> [Provided entries]:
----

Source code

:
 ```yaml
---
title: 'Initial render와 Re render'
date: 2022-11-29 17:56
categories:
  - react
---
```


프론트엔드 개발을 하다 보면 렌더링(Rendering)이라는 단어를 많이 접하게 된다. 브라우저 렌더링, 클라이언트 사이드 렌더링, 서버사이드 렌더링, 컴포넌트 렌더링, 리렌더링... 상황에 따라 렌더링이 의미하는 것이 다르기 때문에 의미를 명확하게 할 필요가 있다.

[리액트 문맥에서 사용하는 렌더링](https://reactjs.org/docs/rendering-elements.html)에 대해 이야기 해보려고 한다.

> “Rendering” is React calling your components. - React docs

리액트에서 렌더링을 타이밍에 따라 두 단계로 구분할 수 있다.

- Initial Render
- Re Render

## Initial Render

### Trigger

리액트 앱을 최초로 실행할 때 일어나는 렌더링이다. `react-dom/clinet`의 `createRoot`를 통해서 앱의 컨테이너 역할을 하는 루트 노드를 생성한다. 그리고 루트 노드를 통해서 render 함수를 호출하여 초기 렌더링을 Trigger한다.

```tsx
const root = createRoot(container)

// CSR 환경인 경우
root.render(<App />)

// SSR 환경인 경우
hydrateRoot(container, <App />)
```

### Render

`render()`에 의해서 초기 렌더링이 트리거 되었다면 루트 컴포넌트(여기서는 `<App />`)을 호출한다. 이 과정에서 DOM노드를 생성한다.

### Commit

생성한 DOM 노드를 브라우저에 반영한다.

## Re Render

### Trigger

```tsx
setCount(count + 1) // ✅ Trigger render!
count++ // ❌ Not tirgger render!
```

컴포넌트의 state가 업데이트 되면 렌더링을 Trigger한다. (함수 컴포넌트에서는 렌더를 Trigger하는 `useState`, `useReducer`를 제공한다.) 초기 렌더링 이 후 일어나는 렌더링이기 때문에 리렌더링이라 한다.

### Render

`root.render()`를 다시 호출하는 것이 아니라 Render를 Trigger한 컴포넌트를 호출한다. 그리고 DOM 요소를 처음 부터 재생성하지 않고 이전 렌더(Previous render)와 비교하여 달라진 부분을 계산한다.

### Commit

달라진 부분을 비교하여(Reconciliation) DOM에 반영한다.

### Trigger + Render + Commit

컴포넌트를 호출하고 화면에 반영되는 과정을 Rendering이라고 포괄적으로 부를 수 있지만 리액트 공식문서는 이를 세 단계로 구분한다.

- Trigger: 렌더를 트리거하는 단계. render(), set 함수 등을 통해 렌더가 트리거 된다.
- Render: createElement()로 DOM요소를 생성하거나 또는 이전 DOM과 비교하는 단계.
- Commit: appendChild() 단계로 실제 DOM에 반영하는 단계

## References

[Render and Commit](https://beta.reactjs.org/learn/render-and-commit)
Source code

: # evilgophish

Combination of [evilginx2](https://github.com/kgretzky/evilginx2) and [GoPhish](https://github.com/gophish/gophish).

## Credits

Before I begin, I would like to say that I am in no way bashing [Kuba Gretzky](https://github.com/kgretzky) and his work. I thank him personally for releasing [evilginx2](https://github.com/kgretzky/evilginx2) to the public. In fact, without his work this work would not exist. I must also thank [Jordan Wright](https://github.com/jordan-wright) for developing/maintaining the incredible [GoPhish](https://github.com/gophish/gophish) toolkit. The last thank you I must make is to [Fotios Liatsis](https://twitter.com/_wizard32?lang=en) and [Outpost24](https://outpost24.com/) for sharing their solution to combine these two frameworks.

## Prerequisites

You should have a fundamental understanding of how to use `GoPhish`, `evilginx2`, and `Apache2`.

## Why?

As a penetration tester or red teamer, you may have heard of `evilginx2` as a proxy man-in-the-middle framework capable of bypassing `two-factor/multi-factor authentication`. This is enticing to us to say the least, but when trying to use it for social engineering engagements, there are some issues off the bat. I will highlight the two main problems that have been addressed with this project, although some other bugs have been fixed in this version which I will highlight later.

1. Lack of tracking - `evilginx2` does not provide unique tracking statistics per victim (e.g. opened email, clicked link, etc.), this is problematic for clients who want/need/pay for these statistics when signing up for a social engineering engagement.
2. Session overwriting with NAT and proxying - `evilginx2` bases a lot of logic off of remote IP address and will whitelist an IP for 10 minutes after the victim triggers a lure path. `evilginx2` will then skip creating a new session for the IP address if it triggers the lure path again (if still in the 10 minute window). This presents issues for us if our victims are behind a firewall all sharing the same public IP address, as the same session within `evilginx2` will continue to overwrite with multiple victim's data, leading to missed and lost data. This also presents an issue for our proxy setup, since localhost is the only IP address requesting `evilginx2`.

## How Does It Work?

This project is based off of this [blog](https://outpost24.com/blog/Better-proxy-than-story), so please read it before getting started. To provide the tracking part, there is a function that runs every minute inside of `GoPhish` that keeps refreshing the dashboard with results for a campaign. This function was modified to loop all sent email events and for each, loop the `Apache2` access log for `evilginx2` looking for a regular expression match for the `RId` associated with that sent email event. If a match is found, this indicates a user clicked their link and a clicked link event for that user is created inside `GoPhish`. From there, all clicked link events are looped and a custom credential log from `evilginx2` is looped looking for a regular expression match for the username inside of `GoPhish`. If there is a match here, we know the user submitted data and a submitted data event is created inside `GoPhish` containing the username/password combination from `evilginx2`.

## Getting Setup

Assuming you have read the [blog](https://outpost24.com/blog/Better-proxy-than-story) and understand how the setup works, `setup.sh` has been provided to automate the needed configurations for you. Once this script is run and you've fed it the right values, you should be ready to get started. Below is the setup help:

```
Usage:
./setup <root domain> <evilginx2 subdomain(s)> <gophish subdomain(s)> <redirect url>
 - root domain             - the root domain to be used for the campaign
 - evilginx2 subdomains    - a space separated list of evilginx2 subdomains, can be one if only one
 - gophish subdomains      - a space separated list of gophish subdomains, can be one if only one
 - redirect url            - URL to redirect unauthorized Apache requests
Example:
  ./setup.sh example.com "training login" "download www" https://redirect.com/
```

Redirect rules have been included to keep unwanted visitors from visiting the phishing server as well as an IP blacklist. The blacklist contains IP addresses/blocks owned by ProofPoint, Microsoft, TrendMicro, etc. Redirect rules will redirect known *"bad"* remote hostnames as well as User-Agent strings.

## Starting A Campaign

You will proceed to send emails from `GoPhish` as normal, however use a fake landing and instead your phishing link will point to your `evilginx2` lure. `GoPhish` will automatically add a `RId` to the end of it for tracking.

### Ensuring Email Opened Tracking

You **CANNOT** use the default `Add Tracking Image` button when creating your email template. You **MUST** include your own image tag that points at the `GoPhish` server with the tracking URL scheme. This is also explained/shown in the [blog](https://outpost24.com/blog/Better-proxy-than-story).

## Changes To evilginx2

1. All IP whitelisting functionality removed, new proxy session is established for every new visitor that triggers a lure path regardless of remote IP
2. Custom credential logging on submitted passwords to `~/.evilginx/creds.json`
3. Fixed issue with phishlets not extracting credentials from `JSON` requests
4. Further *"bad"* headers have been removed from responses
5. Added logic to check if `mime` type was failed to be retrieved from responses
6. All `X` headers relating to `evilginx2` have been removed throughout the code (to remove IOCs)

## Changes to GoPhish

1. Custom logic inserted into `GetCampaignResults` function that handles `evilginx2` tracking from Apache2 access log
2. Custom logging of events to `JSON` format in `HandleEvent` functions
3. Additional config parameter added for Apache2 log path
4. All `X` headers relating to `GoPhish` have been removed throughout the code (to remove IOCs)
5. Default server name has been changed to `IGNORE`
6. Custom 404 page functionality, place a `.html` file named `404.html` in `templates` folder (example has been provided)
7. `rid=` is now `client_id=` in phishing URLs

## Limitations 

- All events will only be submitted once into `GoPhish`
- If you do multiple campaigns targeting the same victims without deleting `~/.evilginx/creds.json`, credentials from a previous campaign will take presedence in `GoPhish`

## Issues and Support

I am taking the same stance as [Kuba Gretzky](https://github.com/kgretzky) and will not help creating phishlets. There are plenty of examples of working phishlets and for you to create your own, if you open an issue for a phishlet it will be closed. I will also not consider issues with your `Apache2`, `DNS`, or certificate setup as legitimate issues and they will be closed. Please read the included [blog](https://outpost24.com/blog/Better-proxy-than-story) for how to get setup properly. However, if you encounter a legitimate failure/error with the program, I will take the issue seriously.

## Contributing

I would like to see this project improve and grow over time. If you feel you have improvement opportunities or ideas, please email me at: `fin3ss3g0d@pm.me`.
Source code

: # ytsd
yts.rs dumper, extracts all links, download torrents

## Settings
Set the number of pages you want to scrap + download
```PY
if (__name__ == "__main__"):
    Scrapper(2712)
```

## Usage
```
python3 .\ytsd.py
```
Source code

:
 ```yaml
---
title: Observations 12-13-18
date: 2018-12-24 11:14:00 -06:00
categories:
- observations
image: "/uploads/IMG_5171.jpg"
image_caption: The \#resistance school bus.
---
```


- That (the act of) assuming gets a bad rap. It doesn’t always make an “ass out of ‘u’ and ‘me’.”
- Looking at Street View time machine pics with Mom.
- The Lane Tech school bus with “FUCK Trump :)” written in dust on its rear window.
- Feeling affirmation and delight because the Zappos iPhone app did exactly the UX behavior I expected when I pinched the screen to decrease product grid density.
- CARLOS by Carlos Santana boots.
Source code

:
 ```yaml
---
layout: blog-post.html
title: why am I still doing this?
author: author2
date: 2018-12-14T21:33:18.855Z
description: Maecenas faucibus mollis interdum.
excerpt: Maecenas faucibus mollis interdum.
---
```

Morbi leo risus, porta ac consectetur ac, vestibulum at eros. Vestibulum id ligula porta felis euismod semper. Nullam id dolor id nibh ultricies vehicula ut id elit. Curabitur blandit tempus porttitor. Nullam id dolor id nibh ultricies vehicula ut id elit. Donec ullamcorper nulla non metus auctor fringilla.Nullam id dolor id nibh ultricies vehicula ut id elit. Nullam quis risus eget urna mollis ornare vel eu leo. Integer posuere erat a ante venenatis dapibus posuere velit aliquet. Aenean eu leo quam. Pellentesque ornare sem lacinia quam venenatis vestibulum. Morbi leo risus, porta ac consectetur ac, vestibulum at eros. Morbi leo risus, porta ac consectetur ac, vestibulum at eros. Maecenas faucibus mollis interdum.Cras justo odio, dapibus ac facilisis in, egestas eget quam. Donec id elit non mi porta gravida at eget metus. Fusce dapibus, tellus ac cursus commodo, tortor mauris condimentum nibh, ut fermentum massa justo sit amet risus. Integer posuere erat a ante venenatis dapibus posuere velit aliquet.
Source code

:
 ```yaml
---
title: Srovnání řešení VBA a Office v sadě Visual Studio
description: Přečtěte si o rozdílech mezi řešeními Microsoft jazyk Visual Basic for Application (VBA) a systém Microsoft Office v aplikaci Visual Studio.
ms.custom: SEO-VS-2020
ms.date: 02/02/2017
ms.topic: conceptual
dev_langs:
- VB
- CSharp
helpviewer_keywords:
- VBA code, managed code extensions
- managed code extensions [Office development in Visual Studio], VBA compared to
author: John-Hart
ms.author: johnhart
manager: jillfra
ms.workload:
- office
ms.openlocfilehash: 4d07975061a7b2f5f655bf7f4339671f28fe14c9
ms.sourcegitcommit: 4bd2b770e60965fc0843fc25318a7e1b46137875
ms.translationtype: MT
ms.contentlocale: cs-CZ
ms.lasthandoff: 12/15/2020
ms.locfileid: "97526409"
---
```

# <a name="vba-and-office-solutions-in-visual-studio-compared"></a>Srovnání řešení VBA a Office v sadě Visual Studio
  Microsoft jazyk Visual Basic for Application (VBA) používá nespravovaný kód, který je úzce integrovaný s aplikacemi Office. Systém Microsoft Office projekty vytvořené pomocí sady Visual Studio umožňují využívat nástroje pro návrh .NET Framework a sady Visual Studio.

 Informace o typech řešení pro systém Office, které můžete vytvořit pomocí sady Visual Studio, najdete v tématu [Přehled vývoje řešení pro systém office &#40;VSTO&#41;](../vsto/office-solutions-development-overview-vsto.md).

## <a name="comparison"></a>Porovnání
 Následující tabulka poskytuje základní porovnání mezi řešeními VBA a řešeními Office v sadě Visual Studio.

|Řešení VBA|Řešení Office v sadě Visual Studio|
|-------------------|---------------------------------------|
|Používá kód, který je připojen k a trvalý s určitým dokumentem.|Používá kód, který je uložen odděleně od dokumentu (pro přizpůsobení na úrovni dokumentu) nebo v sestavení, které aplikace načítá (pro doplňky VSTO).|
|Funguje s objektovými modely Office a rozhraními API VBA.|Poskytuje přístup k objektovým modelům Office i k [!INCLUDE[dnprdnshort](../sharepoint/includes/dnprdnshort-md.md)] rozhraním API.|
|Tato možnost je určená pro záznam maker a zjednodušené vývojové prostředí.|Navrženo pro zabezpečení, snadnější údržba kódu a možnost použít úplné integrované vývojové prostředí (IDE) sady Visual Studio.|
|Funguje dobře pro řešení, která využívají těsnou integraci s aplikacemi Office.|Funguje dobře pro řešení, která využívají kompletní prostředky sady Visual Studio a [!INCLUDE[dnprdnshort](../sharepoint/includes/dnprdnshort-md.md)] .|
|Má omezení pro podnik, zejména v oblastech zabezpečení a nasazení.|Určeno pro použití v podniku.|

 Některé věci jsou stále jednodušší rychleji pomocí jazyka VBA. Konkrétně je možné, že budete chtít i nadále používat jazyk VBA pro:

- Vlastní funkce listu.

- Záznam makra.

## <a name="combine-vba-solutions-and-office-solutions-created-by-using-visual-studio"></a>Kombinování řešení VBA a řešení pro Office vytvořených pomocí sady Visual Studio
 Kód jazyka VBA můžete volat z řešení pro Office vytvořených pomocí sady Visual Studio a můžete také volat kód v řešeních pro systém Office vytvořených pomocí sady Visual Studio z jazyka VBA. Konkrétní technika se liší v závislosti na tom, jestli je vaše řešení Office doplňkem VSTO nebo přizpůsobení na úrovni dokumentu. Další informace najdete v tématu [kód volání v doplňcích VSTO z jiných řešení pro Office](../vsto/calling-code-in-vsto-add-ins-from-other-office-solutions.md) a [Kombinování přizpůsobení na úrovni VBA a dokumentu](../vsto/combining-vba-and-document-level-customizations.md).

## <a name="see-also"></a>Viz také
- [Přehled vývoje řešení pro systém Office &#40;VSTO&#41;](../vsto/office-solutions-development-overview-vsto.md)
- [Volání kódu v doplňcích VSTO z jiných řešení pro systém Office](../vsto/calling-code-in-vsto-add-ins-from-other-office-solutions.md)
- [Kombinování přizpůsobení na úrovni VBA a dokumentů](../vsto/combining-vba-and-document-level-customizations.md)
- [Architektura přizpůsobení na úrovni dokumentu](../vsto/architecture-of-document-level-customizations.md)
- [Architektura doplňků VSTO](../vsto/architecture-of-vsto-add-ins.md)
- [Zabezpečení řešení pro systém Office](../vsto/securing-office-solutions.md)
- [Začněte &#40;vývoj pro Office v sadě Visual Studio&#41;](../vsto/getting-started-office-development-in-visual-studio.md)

----

> [Exercise]: Transcribe the records above from the line holding "sadě Visual Studio|" down to the line holding "(pro doplňky VSTO).|", inclusive, without adding anything.

> [Expected answer]:
|Řešení VBA|Řešení Office v sadě Visual Studio|
|-------------------|---------------------------------------|
|Používá kód, který je připojen k a trvalý s určitým dokumentem.|Používá kód, který je uložen odděleně od dokumentu (pro přizpůsobení na úrovni dokumentu) nebo v sestavení, které aplikace načítá (pro doplňky VSTO).|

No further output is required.